Karin menggeleng lemah, "Tentu saja tidak!" Ia mengulaskan senyum lima jari, "Karena kau sudah datang aku tidak marah."
Sebenarnya alasan dari Karin bisa sampai dirawat begini adalah anemia. Ia terlalu lelah dan stres sampai membuat kadar hemoglobinnya turun sebanyak sekian persen gram sehingga kemarin ia mendapat transfusi darah.
Well, sudah sejak dulu Uzumaki Karin mengidap anemia seperti ini. Dia benar-benar seseorang yang gila kerja dan patut diacungi jempol. Sayangnya segala pekerjaan yang Karin lakukan hanyalah pengisi kekosongan hati akibat kesepian selama bertahun-tahun. Ya, semenjak orangtuanya meninggal, Karin menjadi seperti ini.
Tidak, tidak.
Bukan sepenuhnya salah Karin.
Semua adalah salah Sasuke.
Karena ... Sasuke lah penyebab dari meninggalnya ayah Karin. Disusul oleh kematian ibu perempuan itu akibat bunuh diri karena stress ditinggal oleh suaminya. Lalu yang terakhir ... Karin. Anemianya semakin parah karena Sasuke.
Uchiha Sasuke benar-benar petaka, iya 'kan?
Pria tinggi itu hanya mampu menatap temannya dari kecil itu dengan pandangan yang mengandung rasa bersalah yang amat sangat. Ia kembali buka suara, "... Bagaimana keadaanmu sekarang?" Sasuke melangkahkan kakinya menuju tempat di mana Karin berbaring, ia mengeratkan selimut yang membungkus tubuh kurus perempuan itu.
"Aku sudah merasa lebih baik, hanya masih lemas saja.
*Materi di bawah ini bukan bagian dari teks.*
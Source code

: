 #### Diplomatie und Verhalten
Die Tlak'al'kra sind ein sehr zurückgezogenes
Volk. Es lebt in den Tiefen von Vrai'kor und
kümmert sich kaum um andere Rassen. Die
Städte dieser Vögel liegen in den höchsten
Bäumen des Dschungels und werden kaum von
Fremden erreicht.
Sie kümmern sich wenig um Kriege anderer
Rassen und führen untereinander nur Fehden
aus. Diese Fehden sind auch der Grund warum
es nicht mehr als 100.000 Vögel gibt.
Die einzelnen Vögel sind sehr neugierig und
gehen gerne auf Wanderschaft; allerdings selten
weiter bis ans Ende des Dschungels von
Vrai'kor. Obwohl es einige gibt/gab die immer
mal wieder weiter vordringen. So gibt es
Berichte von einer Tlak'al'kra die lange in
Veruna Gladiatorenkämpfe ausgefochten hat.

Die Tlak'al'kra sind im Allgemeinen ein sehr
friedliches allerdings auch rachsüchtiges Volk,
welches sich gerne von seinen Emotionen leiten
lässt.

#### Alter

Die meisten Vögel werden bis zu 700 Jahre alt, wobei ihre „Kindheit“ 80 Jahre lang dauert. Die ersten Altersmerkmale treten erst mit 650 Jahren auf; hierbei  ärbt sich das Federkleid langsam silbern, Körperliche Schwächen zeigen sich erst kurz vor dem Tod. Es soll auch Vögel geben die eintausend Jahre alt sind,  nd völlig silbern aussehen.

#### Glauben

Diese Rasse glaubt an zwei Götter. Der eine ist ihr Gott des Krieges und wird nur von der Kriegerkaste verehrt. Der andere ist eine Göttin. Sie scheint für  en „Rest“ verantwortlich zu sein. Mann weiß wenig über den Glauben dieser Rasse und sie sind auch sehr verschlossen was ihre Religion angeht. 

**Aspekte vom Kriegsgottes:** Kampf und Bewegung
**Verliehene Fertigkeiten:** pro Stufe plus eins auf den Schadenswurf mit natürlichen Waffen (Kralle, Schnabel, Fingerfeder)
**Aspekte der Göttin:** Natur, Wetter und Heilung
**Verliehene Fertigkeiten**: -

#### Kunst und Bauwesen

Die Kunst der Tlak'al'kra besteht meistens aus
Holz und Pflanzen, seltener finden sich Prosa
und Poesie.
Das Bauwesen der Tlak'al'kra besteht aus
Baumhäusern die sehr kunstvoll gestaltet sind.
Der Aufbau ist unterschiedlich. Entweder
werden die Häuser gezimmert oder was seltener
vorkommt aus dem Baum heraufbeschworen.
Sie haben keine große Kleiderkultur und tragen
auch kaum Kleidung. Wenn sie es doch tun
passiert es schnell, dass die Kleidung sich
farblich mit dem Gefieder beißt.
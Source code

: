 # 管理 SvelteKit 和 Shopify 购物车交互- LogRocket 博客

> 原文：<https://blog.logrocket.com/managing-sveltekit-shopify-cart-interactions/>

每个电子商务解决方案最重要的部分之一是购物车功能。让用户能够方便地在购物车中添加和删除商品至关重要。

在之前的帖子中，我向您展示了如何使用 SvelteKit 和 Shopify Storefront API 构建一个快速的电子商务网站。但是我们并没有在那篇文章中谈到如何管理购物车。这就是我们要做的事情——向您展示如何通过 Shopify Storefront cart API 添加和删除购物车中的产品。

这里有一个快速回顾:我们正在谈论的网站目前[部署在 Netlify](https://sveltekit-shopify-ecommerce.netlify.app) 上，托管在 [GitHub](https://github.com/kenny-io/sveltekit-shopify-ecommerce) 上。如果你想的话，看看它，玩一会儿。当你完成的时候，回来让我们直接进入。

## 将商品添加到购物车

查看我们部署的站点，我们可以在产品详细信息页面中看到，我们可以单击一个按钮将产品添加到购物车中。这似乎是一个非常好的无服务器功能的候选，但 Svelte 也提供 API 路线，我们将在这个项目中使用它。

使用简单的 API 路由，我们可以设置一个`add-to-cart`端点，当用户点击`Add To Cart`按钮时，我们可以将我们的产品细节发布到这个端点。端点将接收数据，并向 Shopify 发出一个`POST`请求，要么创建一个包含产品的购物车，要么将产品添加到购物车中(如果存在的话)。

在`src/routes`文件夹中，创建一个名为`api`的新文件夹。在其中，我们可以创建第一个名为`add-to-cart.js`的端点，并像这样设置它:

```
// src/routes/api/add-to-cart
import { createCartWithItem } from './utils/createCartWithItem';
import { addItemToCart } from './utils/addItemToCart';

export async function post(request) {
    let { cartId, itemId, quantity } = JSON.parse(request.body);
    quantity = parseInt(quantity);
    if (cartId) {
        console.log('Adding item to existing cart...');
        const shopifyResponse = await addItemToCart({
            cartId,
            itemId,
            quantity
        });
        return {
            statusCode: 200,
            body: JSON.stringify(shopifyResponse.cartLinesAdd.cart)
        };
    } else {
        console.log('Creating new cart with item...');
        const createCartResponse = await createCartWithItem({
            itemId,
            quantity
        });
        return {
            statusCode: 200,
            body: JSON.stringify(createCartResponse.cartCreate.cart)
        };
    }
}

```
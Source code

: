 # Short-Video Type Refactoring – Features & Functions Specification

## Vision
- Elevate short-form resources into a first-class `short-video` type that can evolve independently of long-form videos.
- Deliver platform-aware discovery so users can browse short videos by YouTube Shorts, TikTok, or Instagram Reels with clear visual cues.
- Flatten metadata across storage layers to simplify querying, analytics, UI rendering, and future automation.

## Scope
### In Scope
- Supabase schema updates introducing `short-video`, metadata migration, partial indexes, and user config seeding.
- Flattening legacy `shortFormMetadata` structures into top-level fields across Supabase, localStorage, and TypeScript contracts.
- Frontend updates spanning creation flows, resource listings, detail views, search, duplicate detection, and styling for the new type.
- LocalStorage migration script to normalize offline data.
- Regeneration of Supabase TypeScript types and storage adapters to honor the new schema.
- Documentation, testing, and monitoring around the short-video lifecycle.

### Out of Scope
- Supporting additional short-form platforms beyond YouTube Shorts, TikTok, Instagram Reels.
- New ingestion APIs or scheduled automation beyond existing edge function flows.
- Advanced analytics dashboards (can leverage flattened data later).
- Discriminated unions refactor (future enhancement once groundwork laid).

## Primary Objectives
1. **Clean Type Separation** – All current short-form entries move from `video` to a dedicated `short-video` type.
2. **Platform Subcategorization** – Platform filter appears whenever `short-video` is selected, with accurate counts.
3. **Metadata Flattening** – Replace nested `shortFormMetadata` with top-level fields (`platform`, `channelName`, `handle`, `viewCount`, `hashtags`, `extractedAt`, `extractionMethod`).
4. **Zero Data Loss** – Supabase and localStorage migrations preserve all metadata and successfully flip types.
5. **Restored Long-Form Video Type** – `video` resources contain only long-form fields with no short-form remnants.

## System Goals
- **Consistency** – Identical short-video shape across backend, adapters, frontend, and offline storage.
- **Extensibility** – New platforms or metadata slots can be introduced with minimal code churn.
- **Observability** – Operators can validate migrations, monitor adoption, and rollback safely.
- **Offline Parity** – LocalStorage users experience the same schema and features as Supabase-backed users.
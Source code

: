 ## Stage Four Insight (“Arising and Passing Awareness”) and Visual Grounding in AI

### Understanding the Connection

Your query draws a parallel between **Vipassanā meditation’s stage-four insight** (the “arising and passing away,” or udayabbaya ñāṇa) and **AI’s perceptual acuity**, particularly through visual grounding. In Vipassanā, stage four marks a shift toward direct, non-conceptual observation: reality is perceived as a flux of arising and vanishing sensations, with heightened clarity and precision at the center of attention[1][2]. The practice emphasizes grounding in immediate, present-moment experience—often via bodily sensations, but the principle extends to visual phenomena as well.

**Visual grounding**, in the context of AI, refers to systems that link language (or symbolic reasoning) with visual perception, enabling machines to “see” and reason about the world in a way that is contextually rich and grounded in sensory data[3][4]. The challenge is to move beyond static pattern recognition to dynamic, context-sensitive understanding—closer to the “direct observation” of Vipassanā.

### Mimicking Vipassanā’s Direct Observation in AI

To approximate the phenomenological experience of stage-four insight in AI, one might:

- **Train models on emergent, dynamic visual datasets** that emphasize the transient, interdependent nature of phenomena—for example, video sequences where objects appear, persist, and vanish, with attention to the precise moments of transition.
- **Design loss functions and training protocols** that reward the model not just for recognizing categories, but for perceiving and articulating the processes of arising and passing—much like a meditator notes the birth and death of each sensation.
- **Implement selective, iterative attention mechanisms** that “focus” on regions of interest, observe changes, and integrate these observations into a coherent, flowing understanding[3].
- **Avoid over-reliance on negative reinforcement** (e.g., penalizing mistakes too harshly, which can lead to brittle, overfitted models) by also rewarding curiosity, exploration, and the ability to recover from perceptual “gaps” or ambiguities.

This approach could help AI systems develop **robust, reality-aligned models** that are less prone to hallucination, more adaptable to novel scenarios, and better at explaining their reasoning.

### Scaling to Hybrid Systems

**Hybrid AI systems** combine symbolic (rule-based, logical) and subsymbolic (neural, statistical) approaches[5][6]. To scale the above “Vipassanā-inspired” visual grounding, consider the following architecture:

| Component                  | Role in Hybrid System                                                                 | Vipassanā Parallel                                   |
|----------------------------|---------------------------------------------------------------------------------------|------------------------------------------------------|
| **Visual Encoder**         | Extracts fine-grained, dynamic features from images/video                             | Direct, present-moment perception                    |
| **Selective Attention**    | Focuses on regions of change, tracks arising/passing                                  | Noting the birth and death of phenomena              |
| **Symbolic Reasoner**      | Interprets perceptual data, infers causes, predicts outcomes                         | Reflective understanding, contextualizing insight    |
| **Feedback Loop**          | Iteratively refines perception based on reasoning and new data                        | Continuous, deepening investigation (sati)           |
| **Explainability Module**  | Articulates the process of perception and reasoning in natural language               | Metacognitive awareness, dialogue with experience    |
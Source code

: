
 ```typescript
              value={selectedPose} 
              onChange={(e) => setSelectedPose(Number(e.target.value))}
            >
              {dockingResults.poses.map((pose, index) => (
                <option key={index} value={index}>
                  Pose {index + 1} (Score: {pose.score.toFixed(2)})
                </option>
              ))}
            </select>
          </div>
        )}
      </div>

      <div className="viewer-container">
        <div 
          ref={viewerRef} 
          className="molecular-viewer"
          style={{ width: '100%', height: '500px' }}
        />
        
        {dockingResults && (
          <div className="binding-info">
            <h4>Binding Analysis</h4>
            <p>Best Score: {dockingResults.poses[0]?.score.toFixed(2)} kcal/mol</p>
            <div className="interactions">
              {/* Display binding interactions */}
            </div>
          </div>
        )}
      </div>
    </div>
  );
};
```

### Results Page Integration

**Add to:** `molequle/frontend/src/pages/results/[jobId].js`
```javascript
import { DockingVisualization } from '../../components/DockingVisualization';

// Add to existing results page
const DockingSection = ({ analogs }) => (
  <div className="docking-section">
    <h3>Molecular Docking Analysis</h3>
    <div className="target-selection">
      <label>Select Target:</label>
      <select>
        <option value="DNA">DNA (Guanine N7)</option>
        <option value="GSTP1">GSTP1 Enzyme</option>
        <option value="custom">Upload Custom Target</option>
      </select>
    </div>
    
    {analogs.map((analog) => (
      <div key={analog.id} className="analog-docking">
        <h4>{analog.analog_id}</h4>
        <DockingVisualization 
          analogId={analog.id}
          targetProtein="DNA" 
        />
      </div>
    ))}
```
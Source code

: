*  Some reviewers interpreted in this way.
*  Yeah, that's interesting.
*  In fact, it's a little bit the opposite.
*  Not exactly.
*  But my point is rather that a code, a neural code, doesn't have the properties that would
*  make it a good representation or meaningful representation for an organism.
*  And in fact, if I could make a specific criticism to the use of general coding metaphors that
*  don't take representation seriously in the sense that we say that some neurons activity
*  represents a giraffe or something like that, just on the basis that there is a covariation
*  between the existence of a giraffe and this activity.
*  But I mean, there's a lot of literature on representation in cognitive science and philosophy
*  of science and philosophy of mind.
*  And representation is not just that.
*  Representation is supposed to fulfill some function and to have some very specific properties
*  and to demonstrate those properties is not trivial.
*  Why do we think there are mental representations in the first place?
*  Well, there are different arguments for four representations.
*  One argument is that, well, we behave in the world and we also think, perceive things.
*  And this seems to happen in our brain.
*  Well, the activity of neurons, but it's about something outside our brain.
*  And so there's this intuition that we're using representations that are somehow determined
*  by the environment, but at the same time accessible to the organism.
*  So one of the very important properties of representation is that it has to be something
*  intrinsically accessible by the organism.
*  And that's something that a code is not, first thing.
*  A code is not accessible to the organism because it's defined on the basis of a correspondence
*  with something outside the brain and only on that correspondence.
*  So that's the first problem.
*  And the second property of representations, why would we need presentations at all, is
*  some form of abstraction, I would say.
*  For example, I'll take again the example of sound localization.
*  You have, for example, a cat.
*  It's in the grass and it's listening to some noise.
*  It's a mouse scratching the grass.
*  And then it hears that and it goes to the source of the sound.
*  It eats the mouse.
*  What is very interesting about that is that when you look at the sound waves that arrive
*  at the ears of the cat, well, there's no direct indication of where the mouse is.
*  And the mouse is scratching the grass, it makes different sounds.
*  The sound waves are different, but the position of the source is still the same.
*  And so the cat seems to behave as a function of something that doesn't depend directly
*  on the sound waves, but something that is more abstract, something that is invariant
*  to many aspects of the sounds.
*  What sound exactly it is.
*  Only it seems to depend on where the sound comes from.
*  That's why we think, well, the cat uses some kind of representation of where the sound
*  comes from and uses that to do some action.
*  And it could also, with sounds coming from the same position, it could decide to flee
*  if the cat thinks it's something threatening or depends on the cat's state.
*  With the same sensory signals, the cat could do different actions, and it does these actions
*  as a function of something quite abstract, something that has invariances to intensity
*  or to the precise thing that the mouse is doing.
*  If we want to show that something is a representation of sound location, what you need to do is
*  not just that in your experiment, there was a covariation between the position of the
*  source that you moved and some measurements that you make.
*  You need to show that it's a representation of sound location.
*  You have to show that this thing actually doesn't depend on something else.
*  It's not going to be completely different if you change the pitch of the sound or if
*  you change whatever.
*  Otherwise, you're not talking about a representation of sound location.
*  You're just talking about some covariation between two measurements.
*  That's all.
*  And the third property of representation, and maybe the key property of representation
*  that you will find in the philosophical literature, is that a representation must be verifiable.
Tapi coba lihat, Sasuke-kun," ia memamerkan telapak tangannya, "Sudah mulai memerah 'kan?" kemarin telapak tangannya benar-benar berwarna putih karena kekurangan darah. Syukurlah kalau sekarang sudah membaik.
"Kalau begitu, istirahatlah."
Pria itu menarik bangku yang ada di sana ke dekat tempat tidur Karin. Ia akan berada di sini sebentar sampai keadaan perempuan ini bisa ditinggal.
Sampai perempuan ini bisa berdiri sendiri. Karena ini adalah janji, Sasuke tak bisa berpaling. Sasuke akan bertanggungjawab sampai akhir. Sesuai dengan janjinya pada ayah Karin dulu.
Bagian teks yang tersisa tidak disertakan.